Researchers surveyed over 500 adults (aged 15–77) from Canada, Cuba, Norway, and the United States to examine how height influences mate preferences in short‑term versus long‑term relationships. Participants’ own heights were measured and they indicated preferred partner heights using graphical stimuli. The study found that height preferences generally followed a “male‑taller norm” (women preferred taller men; men preferred shorter women) and that people tended to favour mates whose height was similar to their own (a phenomenon called positive assortative mating).
For women, the preference for taller men was consistent across both short‑term and long‑term relationship contexts. On average, women preferred male partners who were a few centimetres taller than the average man in their country. For men, while the average pattern was to prefer shorter women, there was a notable difference by relationship context: taller men showed a stronger preference for relatively shorter women in short‑term partner contexts compared to long‑term ones.
Importantly, the study emphasizes that height is only one of many factors influencing romantic preferences and that cultural or individual variation plays a large role.
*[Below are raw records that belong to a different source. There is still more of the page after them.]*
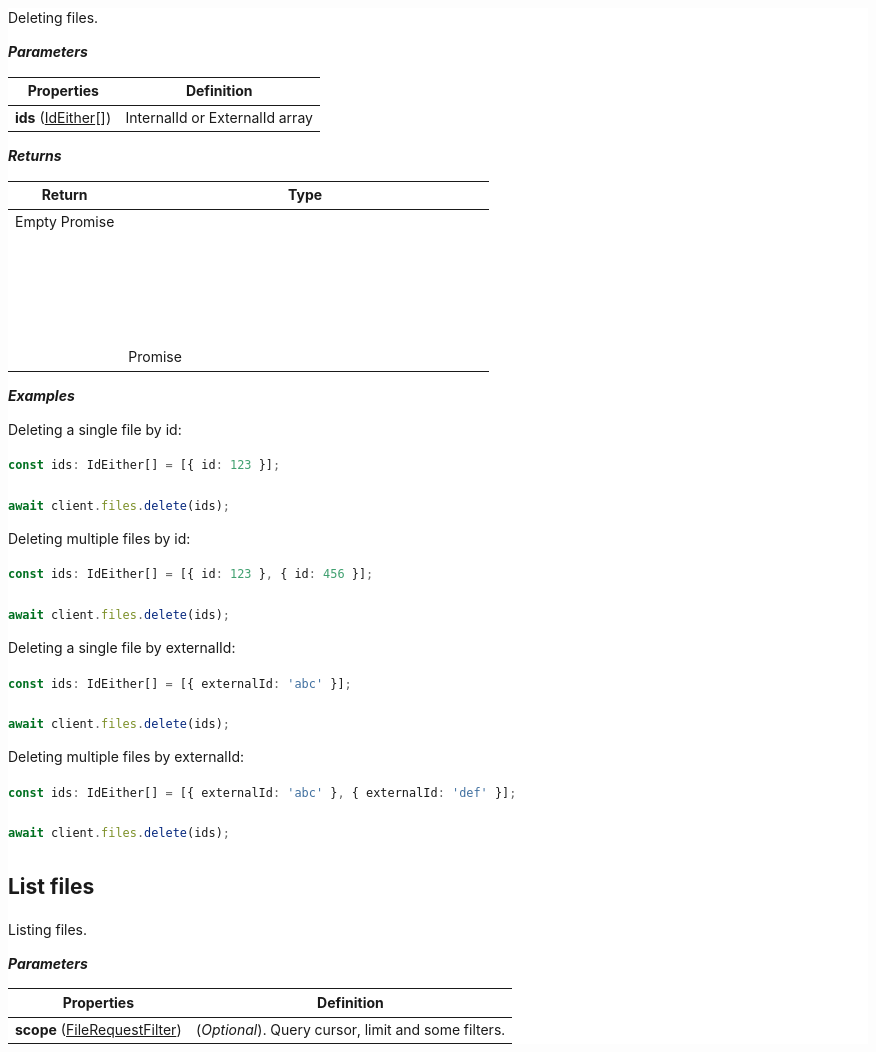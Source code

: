 Deleting files.

**_Parameters_**

| Properties                                                                                 | Definition                     |
| ------------------------------------------------------------------------------------------ | ------------------------------ |
| **ids** ([IdEither](https://cognitedata.github.io/cognite-sdk-js/globals.html#ideither)[]) | InternalId or ExternalId array |

**_Returns_**

| Return        | Type            |
| ------------- | --------------- |
| Empty Promise | Promise<object> |

**_Examples_**

Deleting a single file by id:

```ts
const ids: IdEither[] = [{ id: 123 }];

await client.files.delete(ids);
```

Deleting multiple files by id:

```ts
const ids: IdEither[] = [{ id: 123 }, { id: 456 }];

await client.files.delete(ids);
```

Deleting a single file by externalId:

```ts
const ids: IdEither[] = [{ externalId: 'abc' }];

await client.files.delete(ids);
```

Deleting multiple files by externalId:

```ts
const ids: IdEither[] = [{ externalId: 'abc' }, { externalId: 'def' }];

await client.files.delete(ids);
```

## List files

Listing files.

**_Parameters_**

| Properties                                                                                                      | Definition                                          |
| --------------------------------------------------------------------------------------------------------------- | --------------------------------------------------- |
| **scope** ([FileRequestFilter](https://cognitedata.github.io/cognite-sdk-js/interfaces/filerequestfilter.html)) | (_Optional_). Query cursor, limit and some filters. |
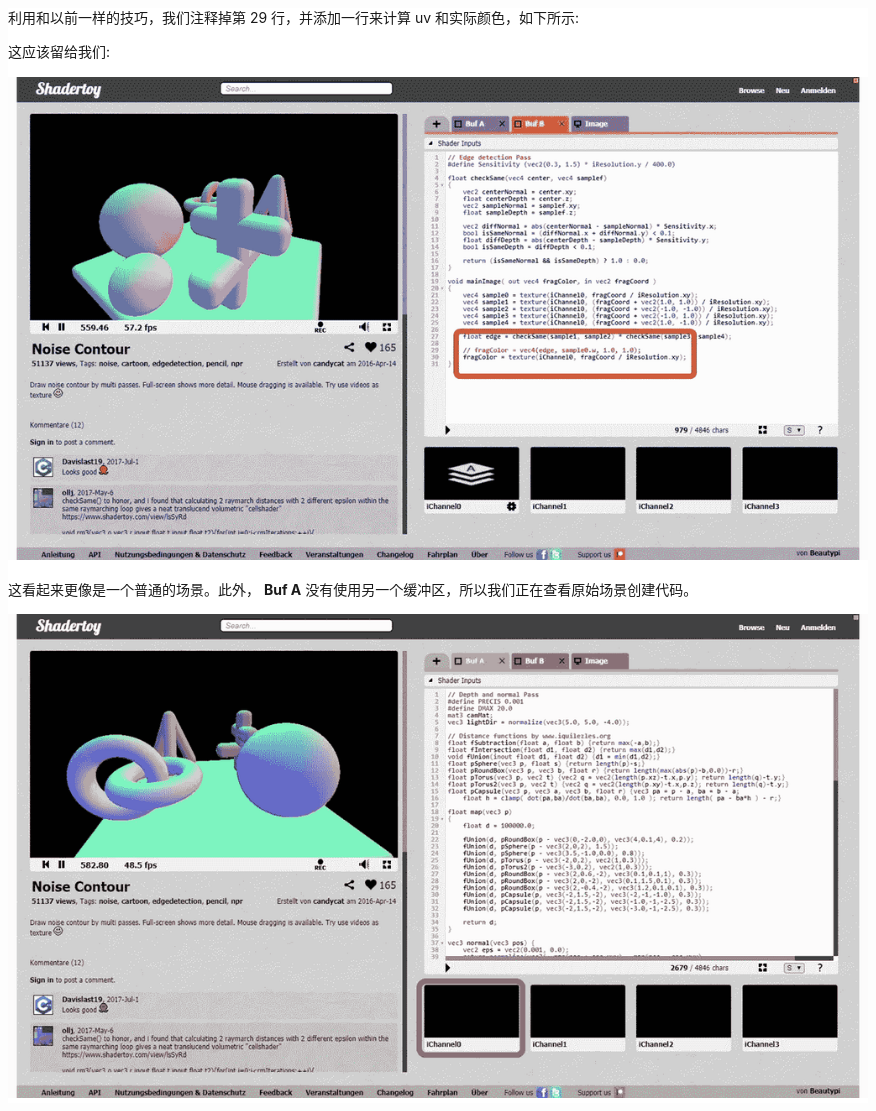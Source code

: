 利用和以前一样的技巧，我们注释掉第 29 行，并添加一行来计算 uv 和实际颜色，如下所示:

这应该留给我们:

![](img/a08870710a099d3ac568a782df6543e8.png)

这看起来更像是一个普通的场景。此外， **Buf A** 没有使用另一个缓冲区，所以我们正在查看原始场景创建代码。

![](img/375c1bac0e6d82bd4b856e04e59b1eca.png)
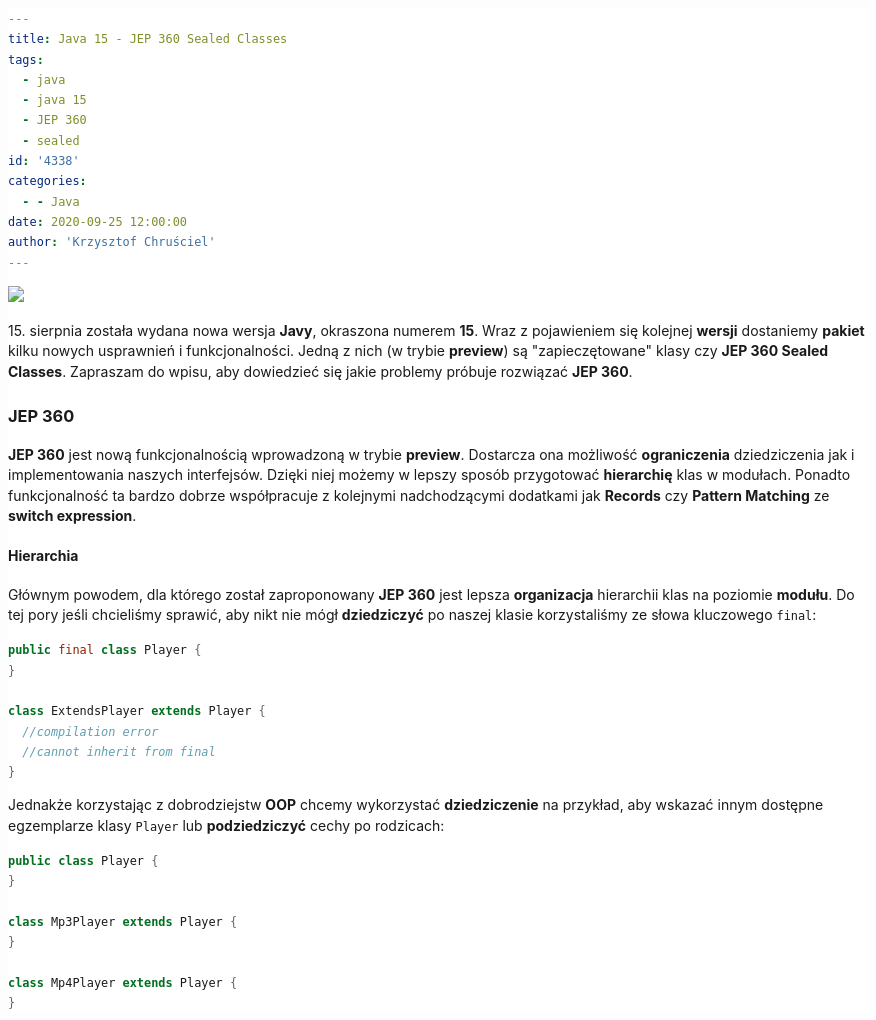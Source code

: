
 ```yaml
---
title: Java 15 - JEP 360 Sealed Classes
tags:
  - java
  - java 15
  - JEP 360
  - sealed
id: '4338'
categories:
  - - Java
date: 2020-09-25 12:00:00
author: 'Krzysztof Chruściel'
---
```


![](https://codecouple.pl/wp-content/uploads/2017/02/java-logo.png)

15\. sierpnia została wydana nowa wersja **Javy**, okraszona numerem **15**. Wraz z pojawieniem się kolejnej **wersji** dostaniemy **pakiet** kilku nowych usprawnień i funkcjonalności. Jedną z nich (w trybie **preview**) są "zapieczętowane" klasy czy **JEP 360 Sealed Classes**. Zapraszam do wpisu, aby dowiedzieć się jakie problemy próbuje rozwiązać **JEP 360**.

### JEP 360

**JEP 360** jest nową funkcjonalnością wprowadzoną w trybie **preview**. Dostarcza ona możliwość **ograniczenia** dziedziczenia jak i implementowania naszych interfejsów. Dzięki niej możemy w lepszy sposób przygotować **hierarchię** klas w modułach. Ponadto funkcjonalność ta bardzo dobrze współpracuje z kolejnymi nadchodzącymi dodatkami jak **Records** czy **Pattern Matching** ze **switch expression**.

#### Hierarchia

Głównym powodem, dla którego został zaproponowany **JEP 360** jest lepsza **organizacja** hierarchii klas na poziomie **modułu**. Do tej pory jeśli chcieliśmy sprawić, aby nikt nie mógł **dziedziczyć** po naszej klasie korzystaliśmy ze słowa kluczowego `final`:

```java
public final class Player {
}

class ExtendsPlayer extends Player {
  //compilation error
  //cannot inherit from final
}
```

Jednakże korzystając z dobrodziejstw **OOP** chcemy wykorzystać **dziedziczenie** na przykład, aby wskazać innym dostępne egzemplarze klasy `Player` lub **podziedziczyć** cechy po rodzicach:

```java
public class Player {
}

class Mp3Player extends Player {
}

class Mp4Player extends Player {
}
```
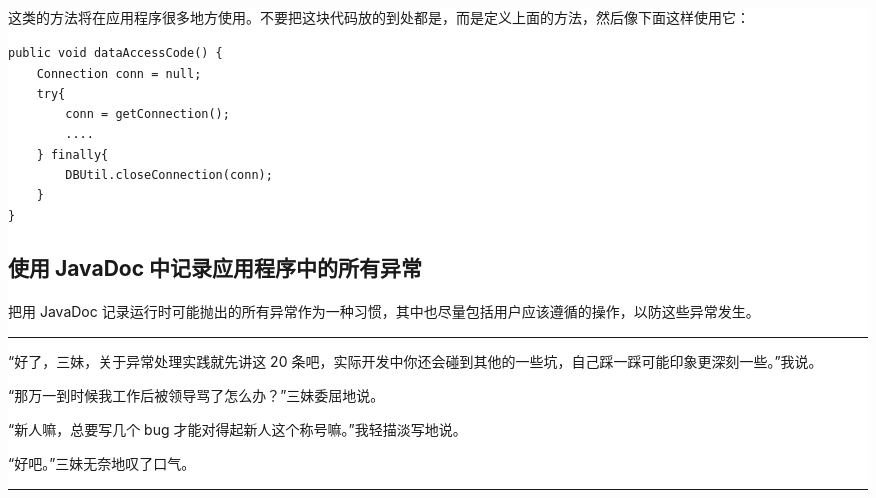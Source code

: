 这类的方法将在应用程序很多地方使用。不要把这块代码放的到处都是，而是定义上面的方法，然后像下面这样使用它：

```
public void dataAccessCode() {
    Connection conn = null;
    try{
        conn = getConnection();
        ....
    } finally{
        DBUtil.closeConnection(conn);
    }
}
```

## 使用 JavaDoc 中记录应用程序中的所有异常

把用 JavaDoc 记录运行时可能抛出的所有异常作为一种习惯，其中也尽量包括用户应该遵循的操作，以防这些异常发生。

---

“好了，三妹，关于异常处理实践就先讲这 20 条吧，实际开发中你还会碰到其他的一些坑，自己踩一踩可能印象更深刻一些。”我说。

“那万一到时候我工作后被领导骂了怎么办？”三妹委屈地说。

“新人嘛，总要写几个 bug 才能对得起新人这个称号嘛。”我轻描淡写地说。

“好吧。”三妹无奈地叹了口气。

----

  

 

  





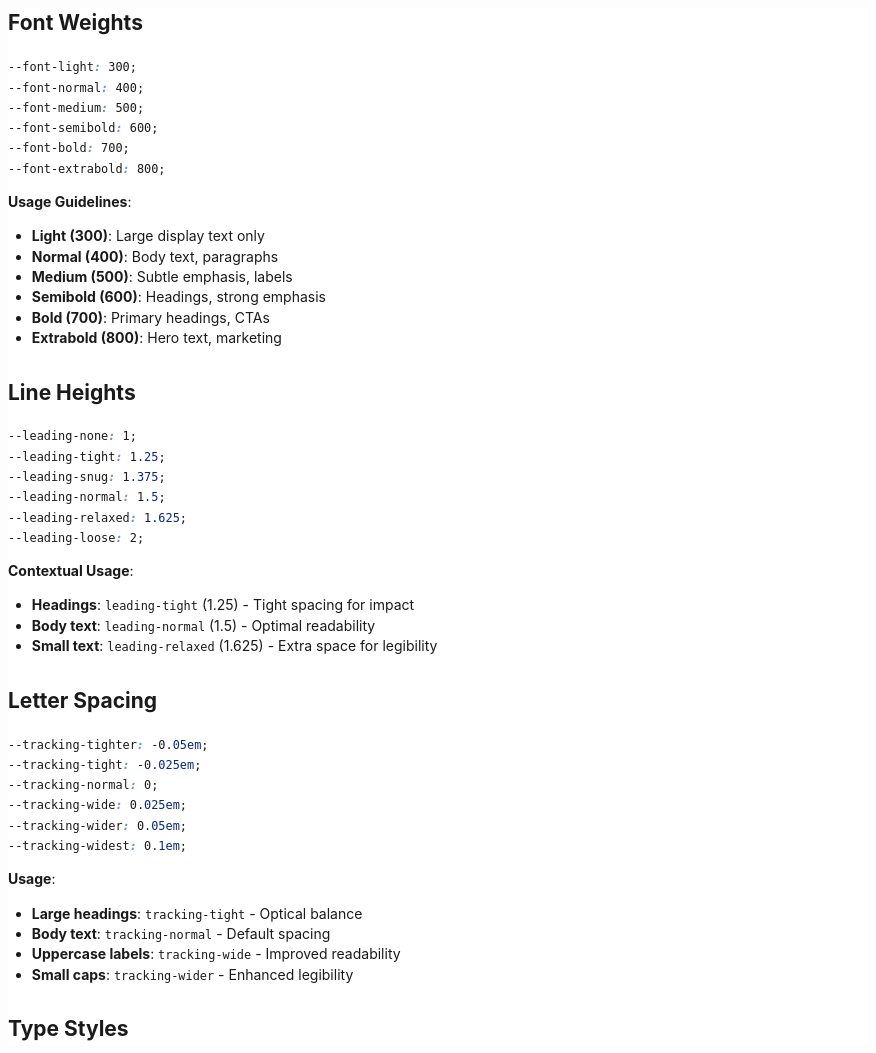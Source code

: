 ## Font Weights

```css
--font-light: 300;
--font-normal: 400;
--font-medium: 500;
--font-semibold: 600;
--font-bold: 700;
--font-extrabold: 800;
```

**Usage Guidelines**:
- **Light (300)**: Large display text only
- **Normal (400)**: Body text, paragraphs
- **Medium (500)**: Subtle emphasis, labels
- **Semibold (600)**: Headings, strong emphasis
- **Bold (700)**: Primary headings, CTAs
- **Extrabold (800)**: Hero text, marketing

## Line Heights

```css
--leading-none: 1;
--leading-tight: 1.25;
--leading-snug: 1.375;
--leading-normal: 1.5;
--leading-relaxed: 1.625;
--leading-loose: 2;
```

**Contextual Usage**:
- **Headings**: `leading-tight` (1.25) - Tight spacing for impact
- **Body text**: `leading-normal` (1.5) - Optimal readability
- **Small text**: `leading-relaxed` (1.625) - Extra space for legibility

## Letter Spacing

```css
--tracking-tighter: -0.05em;
--tracking-tight: -0.025em;
--tracking-normal: 0;
--tracking-wide: 0.025em;
--tracking-wider: 0.05em;
--tracking-widest: 0.1em;
```

**Usage**:
- **Large headings**: `tracking-tight` - Optical balance
- **Body text**: `tracking-normal` - Default spacing
- **Uppercase labels**: `tracking-wide` - Improved readability
- **Small caps**: `tracking-wider` - Enhanced legibility

## Type Styles

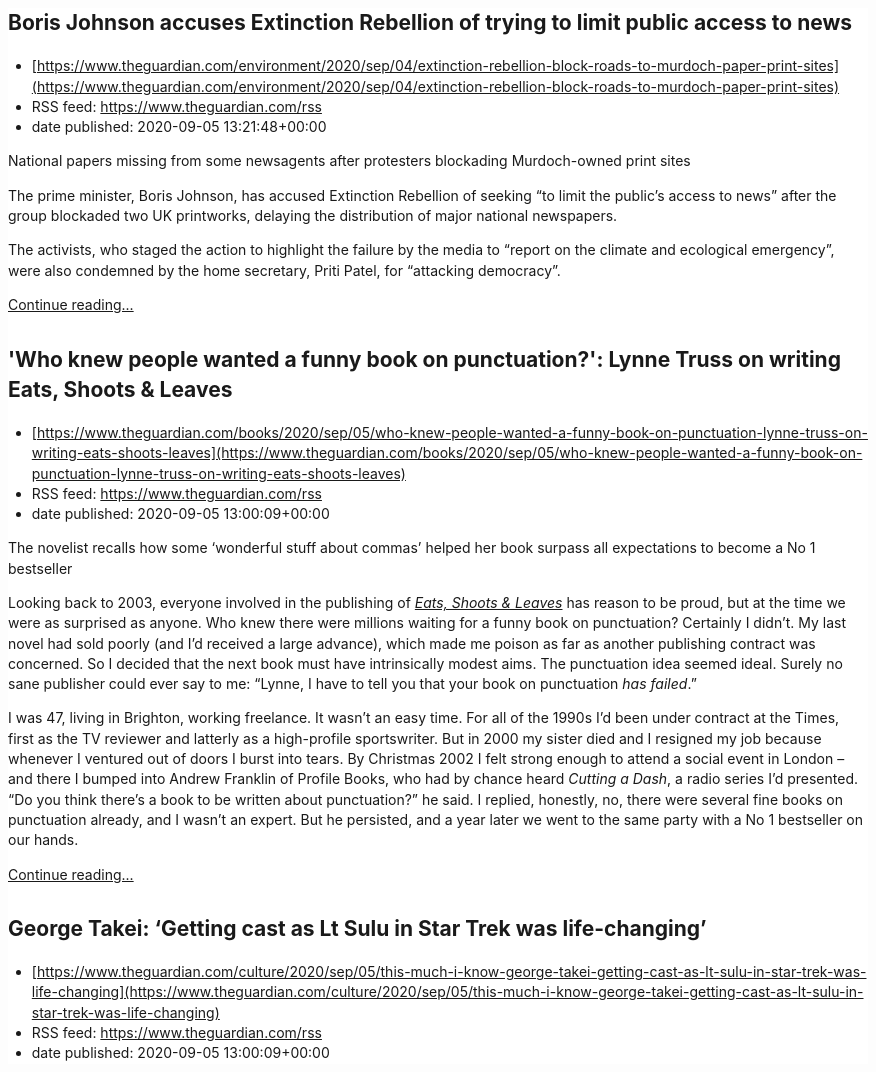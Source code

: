 ## Boris Johnson accuses Extinction Rebellion of trying to limit public access to news
 - [https://www.theguardian.com/environment/2020/sep/04/extinction-rebellion-block-roads-to-murdoch-paper-print-sites](https://www.theguardian.com/environment/2020/sep/04/extinction-rebellion-block-roads-to-murdoch-paper-print-sites)
 - RSS feed: https://www.theguardian.com/rss
 - date published: 2020-09-05 13:21:48+00:00

<p>National papers missing from some newsagents after protesters blockading Murdoch-owned print sites<br /></p><p>The prime minister, Boris Johnson, has accused Extinction Rebellion of seeking “to limit the public’s access to news” after the group blockaded two UK printworks, delaying the distribution of major national newspapers.</p><p>The activists, who staged the action to highlight the failure by the media to “report on the climate and ecological emergency”, were also condemned by the home secretary, Priti Patel, for “attacking democracy”.</p> <a href="https://www.theguardian.com/environment/2020/sep/04/extinction-rebellion-block-roads-to-murdoch-paper-print-sites">Continue reading...</a>

## 'Who knew people wanted a funny book on punctuation?': Lynne Truss on writing Eats, Shoots & Leaves
 - [https://www.theguardian.com/books/2020/sep/05/who-knew-people-wanted-a-funny-book-on-punctuation-lynne-truss-on-writing-eats-shoots-leaves](https://www.theguardian.com/books/2020/sep/05/who-knew-people-wanted-a-funny-book-on-punctuation-lynne-truss-on-writing-eats-shoots-leaves)
 - RSS feed: https://www.theguardian.com/rss
 - date published: 2020-09-05 13:00:09+00:00

<p>The novelist recalls how some ‘wonderful stuff about commas’ helped her book surpass all expectations to become a No 1 bestseller </p><p> Looking back to 2003, everyone involved in the publishing of <em><a href="https://www.theguardian.com/books/2003/nov/09/referenceandlanguages.features">Eats, Shoots &amp; Leaves</a> </em>has reason to be proud, but at the time we were as surprised as anyone. Who knew there were millions waiting for a funny book on punctuation? Certainly I didn’t. My last novel had sold poorly (and I’d received a large advance), which made me poison as far as another publishing contract was concerned. So I decided that the next book must have intrinsically modest aims. The punctuation idea seemed ideal. Surely no sane publisher could ever say to me: “Lynne, I have to tell you that your book on punctuation <em>has</em> <em>failed</em>.”</p><p>I was 47, living in Brighton, working freelance. It wasn’t an easy time. For all of the 1990s I’d been under contract at the Times, first as the TV reviewer and latterly as a high-profile sportswriter. But in 2000 my sister died and I resigned my job because whenever I ventured out of doors I burst into tears. By Christmas 2002 I felt strong enough to attend a social event in London – and there I bumped into Andrew Franklin of Profile Books, who had by chance heard <em>Cutting a Dash</em>, a radio series I’d presented. “Do you think there’s a book to be written about punctuation?” he said. I replied, honestly, no, there were several fine books on punctuation already, and I wasn’t an expert. But he persisted, and a year later we went to the same party with a No 1 bestseller on our hands.</p> <a href="https://www.theguardian.com/books/2020/sep/05/who-knew-people-wanted-a-funny-book-on-punctuation-lynne-truss-on-writing-eats-shoots-leaves">Continue reading...</a>

## George Takei: ‘Getting cast as Lt Sulu in Star Trek was life-changing’
 - [https://www.theguardian.com/culture/2020/sep/05/this-much-i-know-george-takei-getting-cast-as-lt-sulu-in-star-trek-was-life-changing](https://www.theguardian.com/culture/2020/sep/05/this-much-i-know-george-takei-getting-cast-as-lt-sulu-in-star-trek-was-life-changing)
 - RSS feed: https://www.theguardian.com/rss
 - date published: 2020-09-05 13:00:09+00:00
The cross‑cultural nature of the sample suggests the height patterns may reflect underlying evolutionary or social influences rather than purely local customs. At the same time, the authors caution that the strength of height preferences was moderate—not rigid—and individual differences and relationship goals matter significantly.
In conclusion, the study affirms that height influences partner selection in meaningful ways—both in how tall people prefer their mates to be and how this varies by relationship type (especially for men). But it also reminds us that attraction is multifaceted, and height is not destiny. Individual identity, cultural background, personality and the context of the relationship all shape how height matters in mate choice.